How to complete this task: From the line containing "A enumerated field" onward to the last line of the data below, copy each line exactly and add nothing.

[Saved entries]
+--
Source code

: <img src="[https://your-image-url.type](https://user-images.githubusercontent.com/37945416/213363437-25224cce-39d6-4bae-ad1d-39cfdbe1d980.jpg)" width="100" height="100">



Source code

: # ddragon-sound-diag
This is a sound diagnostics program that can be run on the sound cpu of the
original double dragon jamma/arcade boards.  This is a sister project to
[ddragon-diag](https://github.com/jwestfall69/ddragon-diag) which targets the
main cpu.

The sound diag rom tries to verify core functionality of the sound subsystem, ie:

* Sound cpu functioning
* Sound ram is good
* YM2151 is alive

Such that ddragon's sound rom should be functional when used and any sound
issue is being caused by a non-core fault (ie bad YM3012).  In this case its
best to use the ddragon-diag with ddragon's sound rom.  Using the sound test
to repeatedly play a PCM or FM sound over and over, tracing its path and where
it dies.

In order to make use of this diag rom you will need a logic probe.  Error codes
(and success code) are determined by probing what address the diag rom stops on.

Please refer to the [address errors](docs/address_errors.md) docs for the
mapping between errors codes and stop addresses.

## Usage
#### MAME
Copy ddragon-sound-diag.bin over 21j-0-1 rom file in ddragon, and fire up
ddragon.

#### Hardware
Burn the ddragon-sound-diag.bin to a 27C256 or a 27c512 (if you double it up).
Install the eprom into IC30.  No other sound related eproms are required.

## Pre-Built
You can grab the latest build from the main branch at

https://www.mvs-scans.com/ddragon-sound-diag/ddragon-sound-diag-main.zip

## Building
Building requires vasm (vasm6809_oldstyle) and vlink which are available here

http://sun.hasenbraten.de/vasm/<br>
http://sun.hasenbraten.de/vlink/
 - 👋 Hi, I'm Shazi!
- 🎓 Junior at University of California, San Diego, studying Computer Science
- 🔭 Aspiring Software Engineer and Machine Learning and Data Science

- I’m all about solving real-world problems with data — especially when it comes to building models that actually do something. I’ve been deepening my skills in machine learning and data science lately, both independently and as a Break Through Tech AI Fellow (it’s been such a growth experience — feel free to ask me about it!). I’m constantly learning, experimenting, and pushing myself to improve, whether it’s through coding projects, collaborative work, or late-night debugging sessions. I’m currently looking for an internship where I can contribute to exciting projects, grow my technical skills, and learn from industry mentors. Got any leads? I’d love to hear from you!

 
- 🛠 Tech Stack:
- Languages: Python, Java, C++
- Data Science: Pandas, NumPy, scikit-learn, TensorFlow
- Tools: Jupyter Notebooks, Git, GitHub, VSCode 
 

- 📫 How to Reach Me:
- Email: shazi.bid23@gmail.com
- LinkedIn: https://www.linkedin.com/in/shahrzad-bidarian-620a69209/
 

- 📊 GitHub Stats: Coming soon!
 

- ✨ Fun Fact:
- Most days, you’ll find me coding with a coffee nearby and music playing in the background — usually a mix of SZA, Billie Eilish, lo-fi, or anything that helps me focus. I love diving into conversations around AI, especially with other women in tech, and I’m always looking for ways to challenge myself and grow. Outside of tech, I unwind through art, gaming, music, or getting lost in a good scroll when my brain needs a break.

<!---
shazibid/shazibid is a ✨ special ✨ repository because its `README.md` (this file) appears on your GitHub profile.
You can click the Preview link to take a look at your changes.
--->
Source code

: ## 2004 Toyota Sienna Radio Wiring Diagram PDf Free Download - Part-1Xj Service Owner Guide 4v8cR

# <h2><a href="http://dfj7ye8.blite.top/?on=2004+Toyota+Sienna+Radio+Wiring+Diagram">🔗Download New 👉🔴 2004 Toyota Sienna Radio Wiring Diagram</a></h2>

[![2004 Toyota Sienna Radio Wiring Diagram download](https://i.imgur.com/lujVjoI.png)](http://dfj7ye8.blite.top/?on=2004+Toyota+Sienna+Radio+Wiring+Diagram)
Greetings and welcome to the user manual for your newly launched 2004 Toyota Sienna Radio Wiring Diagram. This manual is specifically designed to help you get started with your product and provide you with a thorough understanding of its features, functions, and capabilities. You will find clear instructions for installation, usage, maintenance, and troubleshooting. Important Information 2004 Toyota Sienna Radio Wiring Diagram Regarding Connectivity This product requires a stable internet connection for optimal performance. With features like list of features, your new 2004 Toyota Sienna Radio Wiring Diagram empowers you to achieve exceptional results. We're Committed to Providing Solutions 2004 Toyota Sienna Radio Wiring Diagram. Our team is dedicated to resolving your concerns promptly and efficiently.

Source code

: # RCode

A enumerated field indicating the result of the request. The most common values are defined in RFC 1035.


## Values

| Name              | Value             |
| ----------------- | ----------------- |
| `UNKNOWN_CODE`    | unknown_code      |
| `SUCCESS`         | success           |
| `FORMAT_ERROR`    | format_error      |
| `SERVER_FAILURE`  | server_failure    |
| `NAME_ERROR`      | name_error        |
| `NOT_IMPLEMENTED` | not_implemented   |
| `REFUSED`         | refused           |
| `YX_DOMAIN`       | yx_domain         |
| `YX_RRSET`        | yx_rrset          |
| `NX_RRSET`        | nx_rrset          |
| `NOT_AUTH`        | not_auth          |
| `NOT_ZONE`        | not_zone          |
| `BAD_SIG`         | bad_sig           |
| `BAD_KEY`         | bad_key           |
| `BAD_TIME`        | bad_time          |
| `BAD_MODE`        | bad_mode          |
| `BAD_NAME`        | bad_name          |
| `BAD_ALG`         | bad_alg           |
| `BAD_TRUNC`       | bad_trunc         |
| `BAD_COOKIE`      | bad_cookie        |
+--
Output of the exercise:
A enumerated field indicating the result of the request. The most common values are defined in RFC 1035.


## Values

| Name              | Value             |
| ----------------- | ----------------- |
| `UNKNOWN_CODE`    | unknown_code      |
| `SUCCESS`         | success           |
| `FORMAT_ERROR`    | format_error      |
| `SERVER_FAILURE`  | server_failure    |
| `NAME_ERROR`      | name_error        |
| `NOT_IMPLEMENTED` | not_implemented   |
| `REFUSED`         | refused           |
| `YX_DOMAIN`       | yx_domain         |
| `YX_RRSET`        | yx_rrset          |
| `NX_RRSET`        | nx_rrset          |
| `NOT_AUTH`        | not_auth          |
| `NOT_ZONE`        | not_zone          |
| `BAD_SIG`         | bad_sig           |
| `BAD_KEY`         | bad_key           |
| `BAD_TIME`        | bad_time          |
| `BAD_MODE`        | bad_mode          |
| `BAD_NAME`        | bad_name          |
| `BAD_ALG`         | bad_alg           |
| `BAD_TRUNC`       | bad_trunc         |
| `BAD_COOKIE`      | bad_cookie        |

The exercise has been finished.